Fiona Bruce: How is he living today?
Julie Newcombe: He is living. He has a flat that is in a residential home. It is a registered home split into flats for people who need that bit of extra space. He is lucky; he has the top floor. We call it the penthouse suite, so he is on the top floor there. He has a core staff team who are brilliant. The manager of the home is brilliant. They really get him and know what he needs to do. They know he needs to be out and about, so he gets to go out. He has completed a course in a special needs college. That is him celebrating his graduation. He now does voluntary work on allotments and on a community farm, so he is making a contribution.
The key is the right environment, the right staff, as Jeremy says, and the right activities so that somebody can live a really meaningful life. It is not difficult and it is probably cheaper.
Fiona Bruce: That is really good to hear. What issues are you still facing in terms of the need for support?
Julie Newcombe: The issue we are still facing is that, although he is out of hospital, he is still not home. He still lives some distance from us, and if the traffic is bad it takes me about an hour and a half to get there to visit him. Typically it is an hour. He is still not home. He is still not living in his home community, close to his family and the place he grew up, with people he knows.
We still have to complete the job. It is only half done. We are lucky; he has a very good community mental health team. We are working with them to undo the damage. The organisation that cares for him has some good in-house behaviour analysts, who are also helping with that. We have a long way to go. We have to get him home and we have to get him better, but the way we are doing it is to try to make as many good memories as we can and blot out the bad ones.
Q15 Lord Trimble: You gave us a very interesting description of what your children have gone through, but what has it been like for you as parents?
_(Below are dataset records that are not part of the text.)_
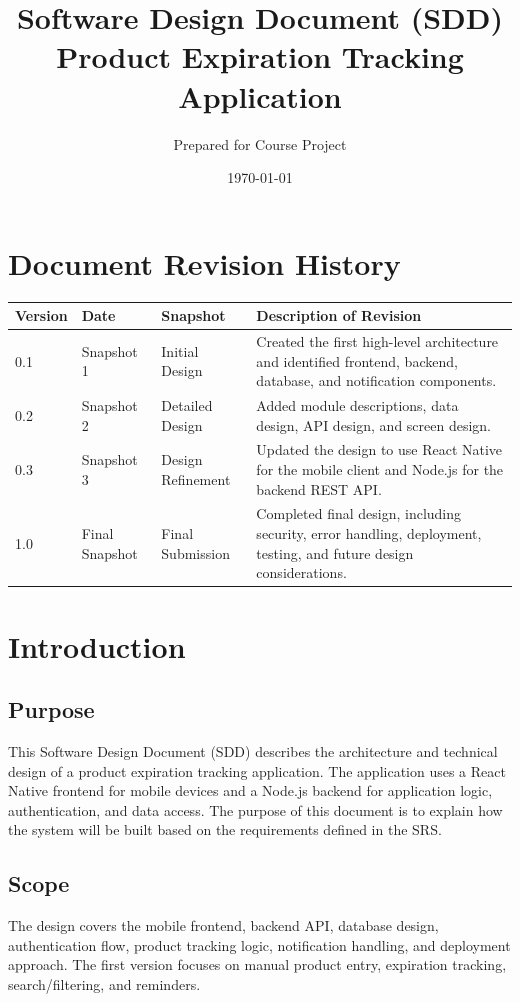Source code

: \documentclass[12pt]{article}
\title{Software Design Document (SDD)\\Product Expiration Tracking Application}
\author{Prepared for Course Project}
\date{\today}
\begin{document}
\maketitle
\newpage
\tableofcontents
\newpage

\section*{Document Revision History}

\begin{longtable}{|p{}|p{}|p{}|p{}|}
\hline
\textbf{Version} & \textbf{Date} & \textbf{Snapshot} & \textbf{Description of Revision} \\
\hline
0.1 & Snapshot 1 & Initial Design & Created the first high-level architecture and identified frontend, backend, database, and notification components. \\
\hline
0.2 & Snapshot 2 & Detailed Design & Added module descriptions, data design, API design, and screen design. \\
\hline
0.3 & Snapshot 3 & Design Refinement & Updated the design to use React Native for the mobile client and Node.js for the backend REST API. \\
\hline
1.0 & Final Snapshot & Final Submission & Completed final design, including security, error handling, deployment, testing, and future design considerations. \\
\hline
\end{longtable}

\section{Introduction}

\subsection{Purpose}
This Software Design Document (SDD) describes the architecture and technical design of a product expiration tracking application. The application uses a React Native frontend for mobile devices and a Node.js backend for application logic, authentication, and data access. The purpose of this document is to explain how the system will be built based on the requirements defined in the SRS.

\subsection{Scope}
The design covers the mobile frontend, backend API, database design, authentication flow, product tracking logic, notification handling, and deployment approach. The first version focuses on manual product entry, expiration tracking, search/filtering, and reminders.
\end{document}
Jeremy: It has been horrific: the inability to hug your child, because she is locked away from you; seeing your child on antipsychotic medication, even though she has no diagnosis of psychosis. You hear that Bethany has been assaulted by staff. She put her hand through the hatch and fiddled with the door handle, and because the handover to an agency member of staff was not sufficient they did not know that and they repeatedly struck her. There have been sleepless nights and worry as a parent, a feeling of utter failure as a parent.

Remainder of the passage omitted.